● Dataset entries
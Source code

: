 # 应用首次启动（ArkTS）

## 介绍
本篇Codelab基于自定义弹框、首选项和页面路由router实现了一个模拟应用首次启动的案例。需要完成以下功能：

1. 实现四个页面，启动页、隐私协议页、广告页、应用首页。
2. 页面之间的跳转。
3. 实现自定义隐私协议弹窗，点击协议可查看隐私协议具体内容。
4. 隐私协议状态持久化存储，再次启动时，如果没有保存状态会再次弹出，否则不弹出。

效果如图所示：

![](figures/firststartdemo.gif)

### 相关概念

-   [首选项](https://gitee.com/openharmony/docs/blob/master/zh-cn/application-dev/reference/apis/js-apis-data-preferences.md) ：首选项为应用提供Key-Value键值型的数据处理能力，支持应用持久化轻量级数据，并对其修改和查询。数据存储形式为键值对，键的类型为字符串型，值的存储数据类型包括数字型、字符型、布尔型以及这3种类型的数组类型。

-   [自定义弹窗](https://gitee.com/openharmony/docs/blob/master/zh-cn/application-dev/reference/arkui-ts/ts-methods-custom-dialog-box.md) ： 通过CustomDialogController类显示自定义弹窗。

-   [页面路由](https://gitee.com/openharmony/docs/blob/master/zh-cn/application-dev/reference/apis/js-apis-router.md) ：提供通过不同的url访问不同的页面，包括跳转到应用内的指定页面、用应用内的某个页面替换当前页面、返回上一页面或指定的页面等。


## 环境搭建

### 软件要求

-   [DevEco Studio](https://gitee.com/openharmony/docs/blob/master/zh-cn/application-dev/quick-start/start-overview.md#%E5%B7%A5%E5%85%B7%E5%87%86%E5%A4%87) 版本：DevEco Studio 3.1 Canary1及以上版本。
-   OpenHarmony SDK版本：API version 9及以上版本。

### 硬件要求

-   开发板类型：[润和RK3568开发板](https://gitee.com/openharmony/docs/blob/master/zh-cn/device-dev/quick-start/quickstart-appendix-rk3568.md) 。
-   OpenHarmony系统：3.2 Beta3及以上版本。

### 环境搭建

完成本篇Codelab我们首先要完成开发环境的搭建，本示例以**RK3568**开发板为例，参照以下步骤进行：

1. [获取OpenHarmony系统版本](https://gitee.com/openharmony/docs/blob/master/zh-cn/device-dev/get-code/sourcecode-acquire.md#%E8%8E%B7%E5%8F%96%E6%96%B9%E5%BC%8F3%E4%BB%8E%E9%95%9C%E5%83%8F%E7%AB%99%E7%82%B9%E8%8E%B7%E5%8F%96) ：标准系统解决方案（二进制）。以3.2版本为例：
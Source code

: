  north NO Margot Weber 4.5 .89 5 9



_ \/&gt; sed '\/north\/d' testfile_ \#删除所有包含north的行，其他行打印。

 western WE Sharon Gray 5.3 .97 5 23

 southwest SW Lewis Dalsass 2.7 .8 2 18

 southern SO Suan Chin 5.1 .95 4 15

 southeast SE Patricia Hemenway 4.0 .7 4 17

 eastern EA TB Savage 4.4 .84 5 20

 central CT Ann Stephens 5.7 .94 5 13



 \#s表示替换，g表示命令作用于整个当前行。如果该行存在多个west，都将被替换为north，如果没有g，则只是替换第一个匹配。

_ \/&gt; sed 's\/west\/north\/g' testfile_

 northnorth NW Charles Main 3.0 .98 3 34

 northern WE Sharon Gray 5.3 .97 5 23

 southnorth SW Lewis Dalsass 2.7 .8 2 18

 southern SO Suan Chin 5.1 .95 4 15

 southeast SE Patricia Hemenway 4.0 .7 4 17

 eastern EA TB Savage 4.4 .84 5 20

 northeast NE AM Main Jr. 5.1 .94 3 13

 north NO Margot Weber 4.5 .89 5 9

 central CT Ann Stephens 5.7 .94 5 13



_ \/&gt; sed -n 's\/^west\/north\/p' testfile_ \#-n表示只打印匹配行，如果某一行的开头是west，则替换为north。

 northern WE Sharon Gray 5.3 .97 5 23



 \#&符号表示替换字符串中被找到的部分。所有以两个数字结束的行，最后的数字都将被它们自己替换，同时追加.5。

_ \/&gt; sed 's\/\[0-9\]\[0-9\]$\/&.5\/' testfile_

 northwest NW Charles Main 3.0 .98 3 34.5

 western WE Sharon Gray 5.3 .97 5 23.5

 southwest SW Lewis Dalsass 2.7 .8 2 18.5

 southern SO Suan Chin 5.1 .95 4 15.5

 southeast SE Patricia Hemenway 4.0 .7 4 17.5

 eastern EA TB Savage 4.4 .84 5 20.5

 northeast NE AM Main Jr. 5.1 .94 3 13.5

● Task goal
Exactly as written above, copy out all the records.

● Result of the exercise
Source code

: # 应用首次启动（ArkTS）

## 介绍
本篇Codelab基于自定义弹框、首选项和页面路由router实现了一个模拟应用首次启动的案例。需要完成以下功能：

1. 实现四个页面，启动页、隐私协议页、广告页、应用首页。
2. 页面之间的跳转。
3. 实现自定义隐私协议弹窗，点击协议可查看隐私协议具体内容。
4. 隐私协议状态持久化存储，再次启动时，如果没有保存状态会再次弹出，否则不弹出。

效果如图所示：

![](figures/firststartdemo.gif)

### 相关概念

-   [首选项](https://gitee.com/openharmony/docs/blob/master/zh-cn/application-dev/reference/apis/js-apis-data-preferences.md) ：首选项为应用提供Key-Value键值型的数据处理能力，支持应用持久化轻量级数据，并对其修改和查询。数据存储形式为键值对，键的类型为字符串型，值的存储数据类型包括数字型、字符型、布尔型以及这3种类型的数组类型。

-   [自定义弹窗](https://gitee.com/openharmony/docs/blob/master/zh-cn/application-dev/reference/arkui-ts/ts-methods-custom-dialog-box.md) ： 通过CustomDialogController类显示自定义弹窗。

-   [页面路由](https://gitee.com/openharmony/docs/blob/master/zh-cn/application-dev/reference/apis/js-apis-router.md) ：提供通过不同的url访问不同的页面，包括跳转到应用内的指定页面、用应用内的某个页面替换当前页面、返回上一页面或指定的页面等。


## 环境搭建

### 软件要求

-   [DevEco Studio](https://gitee.com/openharmony/docs/blob/master/zh-cn/application-dev/quick-start/start-overview.md#%E5%B7%A5%E5%85%B7%E5%87%86%E5%A4%87) 版本：DevEco Studio 3.1 Canary1及以上版本。
-   OpenHarmony SDK版本：API version 9及以上版本。

### 硬件要求

-   开发板类型：[润和RK3568开发板](https://gitee.com/openharmony/docs/blob/master/zh-cn/device-dev/quick-start/quickstart-appendix-rk3568.md) 。
-   OpenHarmony系统：3.2 Beta3及以上版本。

### 环境搭建

完成本篇Codelab我们首先要完成开发环境的搭建，本示例以**RK3568**开发板为例，参照以下步骤进行：

1. [获取OpenHarmony系统版本](https://gitee.com/openharmony/docs/blob/master/zh-cn/device-dev/get-code/sourcecode-acquire.md#%E8%8E%B7%E5%8F%96%E6%96%B9%E5%BC%8F3%E4%BB%8E%E9%95%9C%E5%83%8F%E7%AB%99%E7%82%B9%E8%8E%B7%E5%8F%96) ：标准系统解决方案（二进制）。以3.2版本为例：
Source code

:  north NO Margot Weber 4.5 .89 5 9



_ \/&gt; sed '\/north\/d' testfile_ \#删除所有包含north的行，其他行打印。

 western WE Sharon Gray 5.3 .97 5 23

 southwest SW Lewis Dalsass 2.7 .8 2 18

 southern SO Suan Chin 5.1 .95 4 15

 southeast SE Patricia Hemenway 4.0 .7 4 17

 eastern EA TB Savage 4.4 .84 5 20

 central CT Ann Stephens 5.7 .94 5 13



 \#s表示替换，g表示命令作用于整个当前行。如果该行存在多个west，都将被替换为north，如果没有g，则只是替换第一个匹配。

_ \/&gt; sed 's\/west\/north\/g' testfile_

 northnorth NW Charles Main 3.0 .98 3 34

 northern WE Sharon Gray 5.3 .97 5 23

 southnorth SW Lewis Dalsass 2.7 .8 2 18

 southern SO Suan Chin 5.1 .95 4 15

 southeast SE Patricia Hemenway 4.0 .7 4 17

 eastern EA TB Savage 4.4 .84 5 20

 northeast NE AM Main Jr. 5.1 .94 3 13

 north NO Margot Weber 4.5 .89 5 9

 central CT Ann Stephens 5.7 .94 5 13



_ \/&gt; sed -n 's\/^west\/north\/p' testfile_ \#-n表示只打印匹配行，如果某一行的开头是west，则替换为north。

 northern WE Sharon Gray 5.3 .97 5 23



 \#&符号表示替换字符串中被找到的部分。所有以两个数字结束的行，最后的数字都将被它们自己替换，同时追加.5。

_ \/&gt; sed 's\/\[0-9\]\[0-9\]$\/&.5\/' testfile_

 northwest NW Charles Main 3.0 .98 3 34.5

 western WE Sharon Gray 5.3 .97 5 23.5

 southwest SW Lewis Dalsass 2.7 .8 2 18.5

 southern SO Suan Chin 5.1 .95 4 15.5

 southeast SE Patricia Hemenway 4.0 .7 4 17.5

 eastern EA TB Savage 4.4 .84 5 20.5

 northeast NE AM Main Jr. 5.1 .94 3 13.5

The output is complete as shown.